Here it appears the 2 Vector dot product is actually faster. The “Templated Dot Product” is just Mark Harris’ Optimizing Parallel Reduction in CUDA with two vectors. The other dot product is a simple loop which performs a single sum per thread, reducing the vector in half per accumulation iteration. The Product Kernel then Templated Reduce tries to perform an element-wise multiplication followed by the templated reduce. It’s odd that that’s slower in my opinion, but whatever.
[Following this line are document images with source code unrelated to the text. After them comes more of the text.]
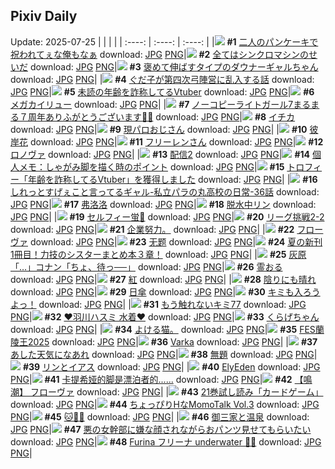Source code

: ## Pixiv Daily
Update: 2025-07-25
|      |      |      |
| :----: | :----: | :----: |
|![](https://pixiv.microyu.workers.dev/c/240x480/img-master/img/2025/07/23/00/00/24/133004369_p0_master1200.jpg) **#1** [二人のパンケーキで祝われてぇな俺もなぁ](https://www.pixiv.net/artworks/133004369) download: [JPG](https://pixiv.microyu.workers.dev/img-original/img/2025/07/23/00/00/24/133004369_p0.jpg) [PNG](https://pixiv.microyu.workers.dev/img-original/img/2025/07/23/00/00/24/133004369_p0.png)|![](https://pixiv.microyu.workers.dev/c/240x480/img-master/img/2025/07/23/00/31/04/133005940_p0_master1200.jpg) **#2** [全てはシンクロマシンのせいだ](https://www.pixiv.net/artworks/133005940) download: [JPG](https://pixiv.microyu.workers.dev/img-original/img/2025/07/23/00/31/04/133005940_p0.jpg) [PNG](https://pixiv.microyu.workers.dev/img-original/img/2025/07/23/00/31/04/133005940_p0.png)|![](https://pixiv.microyu.workers.dev/c/240x480/img-master/img/2025/07/23/00/00/11/133004280_p0_master1200.jpg) **#3** [褒めて伸ばすタイプのダウナーギャルちゃん](https://www.pixiv.net/artworks/133004280) download: [JPG](https://pixiv.microyu.workers.dev/img-original/img/2025/07/23/00/00/11/133004280_p0.jpg) [PNG](https://pixiv.microyu.workers.dev/img-original/img/2025/07/23/00/00/11/133004280_p0.png)|
|![](https://pixiv.microyu.workers.dev/c/240x480/img-master/img/2025/07/23/00/10/35/133005086_p0_master1200.jpg) **#4** [ぐだ子が第四次弓陣営に乱入する話](https://www.pixiv.net/artworks/133005086) download: [JPG](https://pixiv.microyu.workers.dev/img-original/img/2025/07/23/00/10/35/133005086_p0.jpg) [PNG](https://pixiv.microyu.workers.dev/img-original/img/2025/07/23/00/10/35/133005086_p0.png)|![](https://pixiv.microyu.workers.dev/c/240x480/img-master/img/2025/07/23/21/02/03/133032394_p0_master1200.jpg) **#5** [未読の年齢を詐称してるVtuber](https://www.pixiv.net/artworks/133032394) download: [JPG](https://pixiv.microyu.workers.dev/img-original/img/2025/07/23/21/02/03/133032394_p0.jpg) [PNG](https://pixiv.microyu.workers.dev/img-original/img/2025/07/23/21/02/03/133032394_p0.png)|![](https://pixiv.microyu.workers.dev/c/240x480/img-master/img/2025/07/23/03/32/16/133010307_p0_master1200.jpg) **#6** [メガカイリュー](https://www.pixiv.net/artworks/133010307) download: [JPG](https://pixiv.microyu.workers.dev/img-original/img/2025/07/23/03/32/16/133010307_p0.jpg) [PNG](https://pixiv.microyu.workers.dev/img-original/img/2025/07/23/03/32/16/133010307_p0.png)|
|![](https://pixiv.microyu.workers.dev/c/240x480/img-master/img/2025/07/23/19/25/59/133028609_p0_master1200.jpg) **#7** [ノーコピーライトガール7まるまる７周年ありふがとうございます🙏🙏](https://www.pixiv.net/artworks/133028609) download: [JPG](https://pixiv.microyu.workers.dev/img-original/img/2025/07/23/19/25/59/133028609_p0.jpg) [PNG](https://pixiv.microyu.workers.dev/img-original/img/2025/07/23/19/25/59/133028609_p0.png)|![](https://pixiv.microyu.workers.dev/c/240x480/img-master/img/2025/07/23/00/00/11/133004275_p0_master1200.jpg) **#8** [イチカ](https://www.pixiv.net/artworks/133004275) download: [JPG](https://pixiv.microyu.workers.dev/img-original/img/2025/07/23/00/00/11/133004275_p0.jpg) [PNG](https://pixiv.microyu.workers.dev/img-original/img/2025/07/23/00/00/11/133004275_p0.png)|![](https://pixiv.microyu.workers.dev/c/240x480/img-master/img/2025/07/23/03/19/18/133010108_p0_master1200.jpg) **#9** [現パロおじさん](https://www.pixiv.net/artworks/133010108) download: [JPG](https://pixiv.microyu.workers.dev/img-original/img/2025/07/23/03/19/18/133010108_p0.jpg) [PNG](https://pixiv.microyu.workers.dev/img-original/img/2025/07/23/03/19/18/133010108_p0.png)|
|![](https://pixiv.microyu.workers.dev/c/240x480/img-master/img/2025/07/23/19/33/31/133028869_p0_master1200.jpg) **#10** [彼岸花](https://www.pixiv.net/artworks/133028869) download: [JPG](https://pixiv.microyu.workers.dev/img-original/img/2025/07/23/19/33/31/133028869_p0.jpg) [PNG](https://pixiv.microyu.workers.dev/img-original/img/2025/07/23/19/33/31/133028869_p0.png)|![](https://pixiv.microyu.workers.dev/c/240x480/img-master/img/2025/07/23/00/02/34/133004688_p0_master1200.jpg) **#11** [フリーレンさん](https://www.pixiv.net/artworks/133004688) download: [JPG](https://pixiv.microyu.workers.dev/img-original/img/2025/07/23/00/02/34/133004688_p0.jpg) [PNG](https://pixiv.microyu.workers.dev/img-original/img/2025/07/23/00/02/34/133004688_p0.png)|![](https://pixiv.microyu.workers.dev/c/240x480/img-master/img/2025/07/23/00/00/20/133004345_p0_master1200.jpg) **#12** [ロノヴァ](https://www.pixiv.net/artworks/133004345) download: [JPG](https://pixiv.microyu.workers.dev/img-original/img/2025/07/23/00/00/20/133004345_p0.jpg) [PNG](https://pixiv.microyu.workers.dev/img-original/img/2025/07/23/00/00/20/133004345_p0.png)|
|![](https://pixiv.microyu.workers.dev/c/240x480/img-master/img/2025/07/23/12/00/20/133017973_p0_master1200.jpg) **#13** [配信2](https://www.pixiv.net/artworks/133017973) download: [JPG](https://pixiv.microyu.workers.dev/img-original/img/2025/07/23/12/00/20/133017973_p0.jpg) [PNG](https://pixiv.microyu.workers.dev/img-original/img/2025/07/23/12/00/20/133017973_p0.png)|![](https://pixiv.microyu.workers.dev/c/240x480/img-master/img/2025/07/24/06/00/03/133047384_p0_master1200.jpg) **#14** [個人メモ：しゃがみ脚を描く時のポイント](https://www.pixiv.net/artworks/133047384) download: [JPG](https://pixiv.microyu.workers.dev/img-original/img/2025/07/24/06/00/03/133047384_p0.jpg) [PNG](https://pixiv.microyu.workers.dev/img-original/img/2025/07/24/06/00/03/133047384_p0.png)|![](https://pixiv.microyu.workers.dev/c/240x480/img-master/img/2025/07/24/21/27/13/133068053_p0_master1200.jpg) **#15** [トロフィー「年齢を詐称してるVtuber」を獲得しました](https://www.pixiv.net/artworks/133068053) download: [JPG](https://pixiv.microyu.workers.dev/img-original/img/2025/07/24/21/27/13/133068053_p0.jpg) [PNG](https://pixiv.microyu.workers.dev/img-original/img/2025/07/24/21/27/13/133068053_p0.png)|
|![](https://pixiv.microyu.workers.dev/c/240x480/img-master/img/2025/07/24/10/35/33/133051856_p0_master1200.jpg) **#16** [しれっとすげぇこと言ってるギャル-私立パラの丸高校の日常-36話](https://www.pixiv.net/artworks/133051856) download: [JPG](https://pixiv.microyu.workers.dev/img-original/img/2025/07/24/10/35/33/133051856_p0.jpg) [PNG](https://pixiv.microyu.workers.dev/img-original/img/2025/07/24/10/35/33/133051856_p0.png)|![](https://pixiv.microyu.workers.dev/c/240x480/img-master/img/2025/07/24/13/07/24/133054821_p0_master1200.jpg) **#17** [弗洛洛](https://www.pixiv.net/artworks/133054821) download: [JPG](https://pixiv.microyu.workers.dev/img-original/img/2025/07/24/13/07/24/133054821_p0.jpg) [PNG](https://pixiv.microyu.workers.dev/img-original/img/2025/07/24/13/07/24/133054821_p0.png)|![](https://pixiv.microyu.workers.dev/c/240x480/img-master/img/2025/07/24/00/00/10/133039748_p0_master1200.jpg) **#18** [脱水中リン](https://www.pixiv.net/artworks/133039748) download: [JPG](https://pixiv.microyu.workers.dev/img-original/img/2025/07/24/00/00/10/133039748_p0.jpg) [PNG](https://pixiv.microyu.workers.dev/img-original/img/2025/07/24/00/00/10/133039748_p0.png)|
|![](https://pixiv.microyu.workers.dev/c/240x480/img-master/img/2025/07/23/10/44/29/133016547_p0_master1200.jpg) **#19** [セルフィー蛍🌺](https://www.pixiv.net/artworks/133016547) download: [JPG](https://pixiv.microyu.workers.dev/img-original/img/2025/07/23/10/44/29/133016547_p0.jpg) [PNG](https://pixiv.microyu.workers.dev/img-original/img/2025/07/23/10/44/29/133016547_p0.png)|![](https://pixiv.microyu.workers.dev/c/240x480/img-master/img/2025/07/23/21/21/20/133033134_p0_master1200.jpg) **#20** [リーグ挑戦2-2](https://www.pixiv.net/artworks/133033134) download: [JPG](https://pixiv.microyu.workers.dev/img-original/img/2025/07/23/21/21/20/133033134_p0.jpg) [PNG](https://pixiv.microyu.workers.dev/img-original/img/2025/07/23/21/21/20/133033134_p0.png)|![](https://pixiv.microyu.workers.dev/c/240x480/img-master/img/2025/07/23/03/22/31/133010107_p0_master1200.jpg) **#21** [企業努力。](https://www.pixiv.net/artworks/133010107) download: [JPG](https://pixiv.microyu.workers.dev/img-original/img/2025/07/23/03/22/31/133010107_p0.jpg) [PNG](https://pixiv.microyu.workers.dev/img-original/img/2025/07/23/03/22/31/133010107_p0.png)|
|![](https://pixiv.microyu.workers.dev/c/240x480/img-master/img/2025/07/24/20/00/05/133064596_p0_master1200.jpg) **#22** [フローヴァ](https://www.pixiv.net/artworks/133064596) download: [JPG](https://pixiv.microyu.workers.dev/img-original/img/2025/07/24/20/00/05/133064596_p0.jpg) [PNG](https://pixiv.microyu.workers.dev/img-original/img/2025/07/24/20/00/05/133064596_p0.png)|![](https://pixiv.microyu.workers.dev/c/240x480/img-master/img/2025/07/23/00/00/11/133004277_p0_master1200.jpg) **#23** [无题](https://www.pixiv.net/artworks/133004277) download: [JPG](https://pixiv.microyu.workers.dev/img-original/img/2025/07/23/00/00/11/133004277_p0.jpg) [PNG](https://pixiv.microyu.workers.dev/img-original/img/2025/07/23/00/00/11/133004277_p0.png)|![](https://pixiv.microyu.workers.dev/c/240x480/img-master/img/2025/07/24/19/17/15/133063256_p0_master1200.jpg) **#24** [夏の新刊1冊目！力技のシスターまとめ本３章！](https://www.pixiv.net/artworks/133063256) download: [JPG](https://pixiv.microyu.workers.dev/img-original/img/2025/07/24/19/17/15/133063256_p0.jpg) [PNG](https://pixiv.microyu.workers.dev/img-original/img/2025/07/24/19/17/15/133063256_p0.png)|
|![](https://pixiv.microyu.workers.dev/c/240x480/img-master/img/2025/07/23/17/52/54/133025396_p0_master1200.jpg) **#25** [灰原「…」コナン「ちょ、待っ──」](https://www.pixiv.net/artworks/133025396) download: [JPG](https://pixiv.microyu.workers.dev/img-original/img/2025/07/23/17/52/54/133025396_p0.jpg) [PNG](https://pixiv.microyu.workers.dev/img-original/img/2025/07/23/17/52/54/133025396_p0.png)|![](https://pixiv.microyu.workers.dev/c/240x480/img-master/img/2025/07/24/07/09/48/133048497_p0_master1200.jpg) **#26** [霊おる](https://www.pixiv.net/artworks/133048497) download: [JPG](https://pixiv.microyu.workers.dev/img-original/img/2025/07/24/07/09/48/133048497_p0.jpg) [PNG](https://pixiv.microyu.workers.dev/img-original/img/2025/07/24/07/09/48/133048497_p0.png)|![](https://pixiv.microyu.workers.dev/c/240x480/img-master/img/2025/07/23/00/00/12/133004291_p0_master1200.jpg) **#27** [紅](https://www.pixiv.net/artworks/133004291) download: [JPG](https://pixiv.microyu.workers.dev/img-original/img/2025/07/23/00/00/12/133004291_p0.jpg) [PNG](https://pixiv.microyu.workers.dev/img-original/img/2025/07/23/00/00/12/133004291_p0.png)|
|![](https://pixiv.microyu.workers.dev/c/240x480/img-master/img/2025/07/23/00/00/11/133004281_p0_master1200.jpg) **#28** [陰りにも晴れ](https://www.pixiv.net/artworks/133004281) download: [JPG](https://pixiv.microyu.workers.dev/img-original/img/2025/07/23/00/00/11/133004281_p0.jpg) [PNG](https://pixiv.microyu.workers.dev/img-original/img/2025/07/23/00/00/11/133004281_p0.png)|![](https://pixiv.microyu.workers.dev/c/240x480/img-master/img/2025/07/24/21/57/25/133069272_p0_master1200.jpg) **#29** [日傘](https://www.pixiv.net/artworks/133069272) download: [JPG](https://pixiv.microyu.workers.dev/img-original/img/2025/07/24/21/57/25/133069272_p0.jpg) [PNG](https://pixiv.microyu.workers.dev/img-original/img/2025/07/24/21/57/25/133069272_p0.png)|![](https://pixiv.microyu.workers.dev/c/240x480/img-master/img/2025/07/23/00/00/01/133004181_p0_master1200.jpg) **#30** [キミも入ろうよっ！](https://www.pixiv.net/artworks/133004181) download: [JPG](https://pixiv.microyu.workers.dev/img-original/img/2025/07/23/00/00/01/133004181_p0.jpg) [PNG](https://pixiv.microyu.workers.dev/img-original/img/2025/07/23/00/00/01/133004181_p0.png)|
|![](https://pixiv.microyu.workers.dev/c/240x480/img-master/img/2025/07/23/19/44/50/133029219_p0_master1200.jpg) **#31** [もう触れないキミ77](https://www.pixiv.net/artworks/133029219) download: [JPG](https://pixiv.microyu.workers.dev/img-original/img/2025/07/23/19/44/50/133029219_p0.jpg) [PNG](https://pixiv.microyu.workers.dev/img-original/img/2025/07/23/19/44/50/133029219_p0.png)|![](https://pixiv.microyu.workers.dev/c/240x480/img-master/img/2025/07/23/00/48/36/133006529_p0_master1200.jpg) **#32** [❤️羽川ハスミ 水着❤️](https://www.pixiv.net/artworks/133006529) download: [JPG](https://pixiv.microyu.workers.dev/img-original/img/2025/07/23/00/48/36/133006529_p0.jpg) [PNG](https://pixiv.microyu.workers.dev/img-original/img/2025/07/23/00/48/36/133006529_p0.png)|![](https://pixiv.microyu.workers.dev/c/240x480/img-master/img/2025/07/23/19/05/36/133027975_p0_master1200.jpg) **#33** [くらげちゃん](https://www.pixiv.net/artworks/133027975) download: [JPG](https://pixiv.microyu.workers.dev/img-original/img/2025/07/23/19/05/36/133027975_p0.jpg) [PNG](https://pixiv.microyu.workers.dev/img-original/img/2025/07/23/19/05/36/133027975_p0.png)|
|![](https://pixiv.microyu.workers.dev/c/240x480/img-master/img/2025/07/24/03/00/01/133045050_p0_master1200.jpg) **#34** [よける猫。](https://www.pixiv.net/artworks/133045050) download: [JPG](https://pixiv.microyu.workers.dev/img-original/img/2025/07/24/03/00/01/133045050_p0.jpg) [PNG](https://pixiv.microyu.workers.dev/img-original/img/2025/07/24/03/00/01/133045050_p0.png)|![](https://pixiv.microyu.workers.dev/c/240x480/img-master/img/2025/07/23/16/23/52/133023410_p0_master1200.jpg) **#35** [FES蘭陵王2025](https://www.pixiv.net/artworks/133023410) download: [JPG](https://pixiv.microyu.workers.dev/img-original/img/2025/07/23/16/23/52/133023410_p0.jpg) [PNG](https://pixiv.microyu.workers.dev/img-original/img/2025/07/23/16/23/52/133023410_p0.png)|![](https://pixiv.microyu.workers.dev/c/240x480/img-master/img/2025/07/24/14/19/06/133056034_p0_master1200.jpg) **#36** [Varka](https://www.pixiv.net/artworks/133056034) download: [JPG](https://pixiv.microyu.workers.dev/img-original/img/2025/07/24/14/19/06/133056034_p0.jpg) [PNG](https://pixiv.microyu.workers.dev/img-original/img/2025/07/24/14/19/06/133056034_p0.png)|
|![](https://pixiv.microyu.workers.dev/c/240x480/img-master/img/2025/07/23/20/28/29/133030921_p0_master1200.jpg) **#37** [あした天気になあれ](https://www.pixiv.net/artworks/133030921) download: [JPG](https://pixiv.microyu.workers.dev/img-original/img/2025/07/23/20/28/29/133030921_p0.jpg) [PNG](https://pixiv.microyu.workers.dev/img-original/img/2025/07/23/20/28/29/133030921_p0.png)|![](https://pixiv.microyu.workers.dev/c/240x480/img-master/img/2025/07/24/00/00/04/133039690_p0_master1200.jpg) **#38** [無題](https://www.pixiv.net/artworks/133039690) download: [JPG](https://pixiv.microyu.workers.dev/img-original/img/2025/07/24/00/00/04/133039690_p0.jpg) [PNG](https://pixiv.microyu.workers.dev/img-original/img/2025/07/24/00/00/04/133039690_p0.png)|![](https://pixiv.microyu.workers.dev/c/240x480/img-master/img/2025/07/23/00/01/17/133004564_p0_master1200.jpg) **#39** [リンとイアス](https://www.pixiv.net/artworks/133004564) download: [JPG](https://pixiv.microyu.workers.dev/img-original/img/2025/07/23/00/01/17/133004564_p0.jpg) [PNG](https://pixiv.microyu.workers.dev/img-original/img/2025/07/23/00/01/17/133004564_p0.png)|
|![](https://pixiv.microyu.workers.dev/c/240x480/img-master/img/2025/07/23/00/49/18/133006546_p0_master1200.jpg) **#40** [ElyEden](https://www.pixiv.net/artworks/133006546) download: [JPG](https://pixiv.microyu.workers.dev/img-original/img/2025/07/23/00/49/18/133006546_p0.jpg) [PNG](https://pixiv.microyu.workers.dev/img-original/img/2025/07/23/00/49/18/133006546_p0.png)|![](https://pixiv.microyu.workers.dev/c/240x480/img-master/img/2025/07/23/02/35/29/133009391_p0_master1200.jpg) **#41** [卡提希娅的脚是漂泊者的......](https://www.pixiv.net/artworks/133009391) download: [JPG](https://pixiv.microyu.workers.dev/img-original/img/2025/07/23/02/35/29/133009391_p0.jpg) [PNG](https://pixiv.microyu.workers.dev/img-original/img/2025/07/23/02/35/29/133009391_p0.png)|![](https://pixiv.microyu.workers.dev/c/240x480/img-master/img/2025/07/24/12/30/42/133054113_p0_master1200.jpg) **#42** [【鳴潮】 フローヴァ](https://www.pixiv.net/artworks/133054113) download: [JPG](https://pixiv.microyu.workers.dev/img-original/img/2025/07/24/12/30/42/133054113_p0.jpg) [PNG](https://pixiv.microyu.workers.dev/img-original/img/2025/07/24/12/30/42/133054113_p0.png)|
|![](https://pixiv.microyu.workers.dev/c/240x480/img-master/img/2025/07/23/17/25/10/133024742_p0_master1200.jpg) **#43** [21巻試し読み「カードゲーム」](https://www.pixiv.net/artworks/133024742) download: [JPG](https://pixiv.microyu.workers.dev/img-original/img/2025/07/23/17/25/10/133024742_p0.jpg) [PNG](https://pixiv.microyu.workers.dev/img-original/img/2025/07/23/17/25/10/133024742_p0.png)|![](https://pixiv.microyu.workers.dev/c/240x480/img-master/img/2025/07/24/00/00/33/133039899_p0_master1200.jpg) **#44** [ちょっぴりHなMomoTalk Vol.3](https://www.pixiv.net/artworks/133039899) download: [JPG](https://pixiv.microyu.workers.dev/img-original/img/2025/07/24/00/00/33/133039899_p0.jpg) [PNG](https://pixiv.microyu.workers.dev/img-original/img/2025/07/24/00/00/33/133039899_p0.png)|![](https://pixiv.microyu.workers.dev/c/240x480/img-master/img/2025/07/23/00/00/05/133004212_p0_master1200.jpg) **#45** [🐱🍰🍀](https://www.pixiv.net/artworks/133004212) download: [JPG](https://pixiv.microyu.workers.dev/img-original/img/2025/07/23/00/00/05/133004212_p0.jpg) [PNG](https://pixiv.microyu.workers.dev/img-original/img/2025/07/23/00/00/05/133004212_p0.png)|
|![](https://pixiv.microyu.workers.dev/c/240x480/img-master/img/2025/07/24/00/00/01/133039663_p0_master1200.jpg) **#46** [御三家と温泉](https://www.pixiv.net/artworks/133039663) download: [JPG](https://pixiv.microyu.workers.dev/img-original/img/2025/07/24/00/00/01/133039663_p0.jpg) [PNG](https://pixiv.microyu.workers.dev/img-original/img/2025/07/24/00/00/01/133039663_p0.png)|![](https://pixiv.microyu.workers.dev/c/240x480/img-master/img/2025/07/23/09/30/02/133015364_p0_master1200.jpg) **#47** [悪の女幹部に嫌な顔されながらおパンツ見せてもらいたい](https://www.pixiv.net/artworks/133015364) download: [JPG](https://pixiv.microyu.workers.dev/img-original/img/2025/07/23/09/30/02/133015364_p0.jpg) [PNG](https://pixiv.microyu.workers.dev/img-original/img/2025/07/23/09/30/02/133015364_p0.png)|![](https://pixiv.microyu.workers.dev/c/240x480/img-master/img/2025/07/23/00/00/08/133004248_p0_master1200.jpg) **#48** [Furina フリーナ underwater 🤍💙](https://www.pixiv.net/artworks/133004248) download: [JPG](https://pixiv.microyu.workers.dev/img-original/img/2025/07/23/00/00/08/133004248_p0.jpg) [PNG](https://pixiv.microyu.workers.dev/img-original/img/2025/07/23/00/00/08/133004248_p0.png)|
Also interesting to note is that Eigen is lazy; I had to print the values of the dot products at the end and then remove that last field when analyzing the data just to get the timings right.
Conclusion
My main conclusion was that once you get to vectors at or above lengths of 100,000, CUDA is an excellent choice for matrix math. Below that though you can stick to libraries like Eigen which optimize code very very well. There’s lots of different optimizations you can do, but the main thing is optimizing memory bandwidth and distributing enough work across all of the multiprocessors.